I'd also like to see the table reorganized. In the traditional Japanese layout ( begins in the upper right with A, with five kana per column ( A E U E O in the first column, KA, KI KU KE KO in the second, etc. ) This format does naturally group the kana with the beginning consonant sound, which is very helpful. Note that I wouldn't want to see this format exactly, just noting some things which seem helpful about it. I also prefer the Hepburn ( SA SHI SU SE SO, TA CHI TSU TE TO) romanizations, but that's a style decision. -- Olof


The table goes from right to left and from top to bottom , just as Japanese is written. The syllables "va, vi, ve, vu" are not traditional. They have been added to accomodate the Japanese version of foreign words. In fact, the only one I remember seeing is "vi," in "whiskey."

I don't understand this comment: In my browsers ( IE Mac OS 9 and IE Windows NT ) I see a table going from left to right. Furthemore, the contemporary kana representation of 'whiskey' is usually with U and small I : ウィスキー -- Olof

What are small KA and small KE use for ? --User:Taw

Small KE is used in some place names, even though it is usually pronounced 'ga'. For example, Kasumigaseki is written 霞 ヶ 関, Ichigaya is 市 ヶ 谷
Small KA is used in counting word combinations , i.e. to write ヵ月 to mean number of months or ヵ国 to mean number of countries. -- Olof
FYI The counter prefix ka Japman 09:17, 22 Aug 2003 (UTC)

Recently some special characters have been added for transliteration of the Ainu language.

So, uh, what are they? --Brion 17:34 Feb 2, 2003 (UTC)
Katakana Phonetic Extensions Japman 09:17, 22 Aug 2003 (UTC)
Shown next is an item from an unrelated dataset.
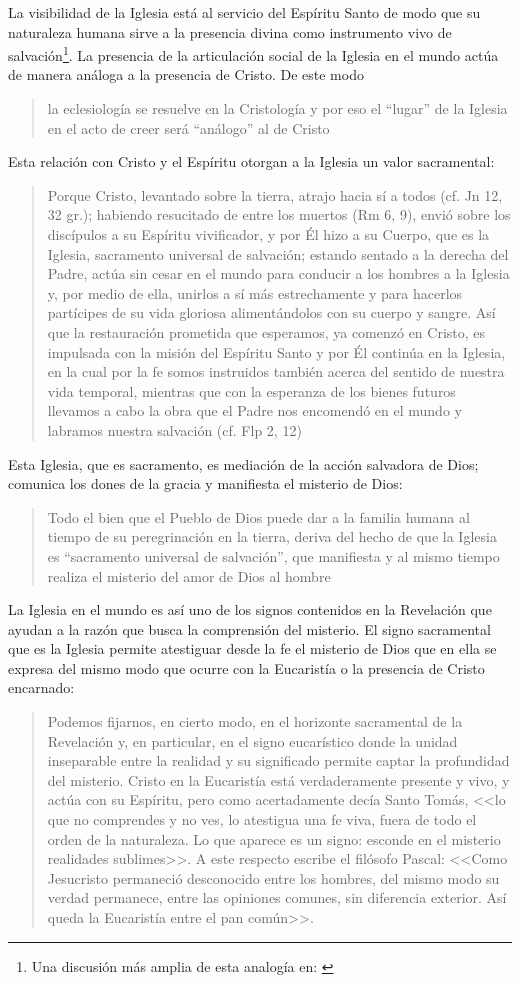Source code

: La visibilidad de la Iglesia está al servicio del Espíritu Santo de modo que su naturaleza humana sirve a la presencia divina como instrumento vivo de salvación\footnote{Una discusión más amplia de esta analogía en: \cite[292-297]{ninot2009tf}}. La presencia de la articulación social de la Iglesia en el mundo actúa de manera análoga a la presencia de Cristo. De este modo \blockquote[{\cite[566]{ninot2009tf}}]{la eclesiología se resuelve en la Cristología y por eso el ``lugar'' de la Iglesia en el acto de creer será ``análogo'' al de Cristo}. Esta relación con Cristo y el Espíritu otorgan a la Iglesia un valor sacramental: \blockquote[][\,(LG 48)]{Porque Cristo, levantado sobre la tierra, atrajo hacia sí a todos (cf. Jn 12, 32 gr.); habiendo resucitado de entre los muertos (Rm 6, 9), envió sobre los discípulos a su Espíritu vivificador, y por Él hizo a su Cuerpo, que es la Iglesia, sacramento universal de salvación; estando sentado a la derecha del Padre, actúa sin cesar en el mundo para conducir a los hombres a la Iglesia y, por medio de ella, unirlos a sí más estrechamente y para hacerlos partícipes de su vida gloriosa alimentándolos con su cuerpo y sangre. Así que la restauración prometida que esperamos, ya comenzó en Cristo, es impulsada con la misión del Espíritu Santo y por Él continúa en la Iglesia, en la cual por la fe somos instruidos también acerca del sentido de nuestra vida temporal, mientras que con la esperanza de los bienes futuros llevamos a cabo la obra que el Padre nos encomendó en el mundo y labramos nuestra salvación (cf. Flp 2, 12)}. Esta Iglesia, que es sacramento, es mediación de la acción salvadora de Dios; comunica los dones de la gracia y manifiesta el misterio de Dios: \blockquote[][\,(GS 45)]{Todo el bien que el Pueblo de Dios puede dar a la familia humana al tiempo de su peregrinación en la tierra, deriva del hecho de que la Iglesia es ``sacramento universal de salvación'', que manifiesta y al mismo tiempo realiza el misterio del amor de Dios al hombre}.

La Iglesia en el mundo es así uno de los signos contenidos en la Revelación que ayudan a la razón que busca la comprensión del misterio. El signo sacramental que es la Iglesia permite atestiguar desde la fe el misterio de Dios que en ella se expresa del mismo modo que ocurre con la Eucaristía o la presencia de Cristo encarnado: \blockquote[][\,(FR 13)]{Podemos fijarnos, en cierto modo, en el horizonte sacramental de la Revelación y, en particular, en el signo eucarístico donde la unidad inseparable entre la realidad y su significado permite captar la profundidad del misterio. Cristo en la Eucaristía está verdaderamente presente y vivo, y actúa con su Espíritu, pero como acertadamente decía Santo Tomás, <<lo que no comprendes y no ves, lo atestigua una fe viva, fuera de todo el orden de la naturaleza. Lo que aparece es un signo: esconde en el misterio realidades sublimes>>. A este respecto escribe el filósofo Pascal: <<Como Jesucristo permaneció desconocido entre los hombres, del mismo modo su verdad permanece, entre las opiniones comunes, sin diferencia exterior. Así queda la Eucaristía entre el pan común>>.}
VA, VI, VE, and VO, as well as VU (ヴ), WI, and WE, are no more in use in Japanese (both hiragana and katakana). I believe they were dropped at the reform performed right after the World War II. Until that time katakana was used which every letters we now use hiragana for. -- Duckie

Actually, the "U+small vowel kana" spelling for WI and WE (ウィ, ウェ), the "U with handakuten" spelling of VU (ヴ), and the "U with handakuten + small vowel kana" spelling for VA, VI, VE, and VO (ヴァ, ヴィ, ヴェ, ヴォ) are modern additions, used for foreign words. They shouldn't be confused with the stand-alone WI (ヰ) and WE (ヱ) kana, which are archaic. Gwalla | Talk 22:11, 6 Aug 2004 (UTC)

FYI Re: About ヴ Japman 09:17, 22 Aug 2003 (UTC)

uses of katakana

Beginning at some point in the mists of Japanese history, and lasting until some point in the 20th century (1945?--I'm not sure) katakana was used almost everywhere that hiragana is now--for okurigana, etc. I'm not sure about the history. Anyone have more specific information on this? I'd like to update this article to mention that.

I want to say that this began in the Meiji era and ended during the Allied occupation. It seems to be associated with the Imperial rule... all the laws, edicts, and the like from 1868 - 1945 are written in kanji and katakana, but traditional literature was written in kanji and/or hiragana. - Sekicho 19:55, Aug 9, 2004 (UTC)
Imperial edicts are AFAIK still written in katakana... or at least the certificate of the Order of the Chrysanthemum (c. 1970-something) hanging on my dad's wall is. Jpatokal 11:50, 25 Sep 2004 (UTC)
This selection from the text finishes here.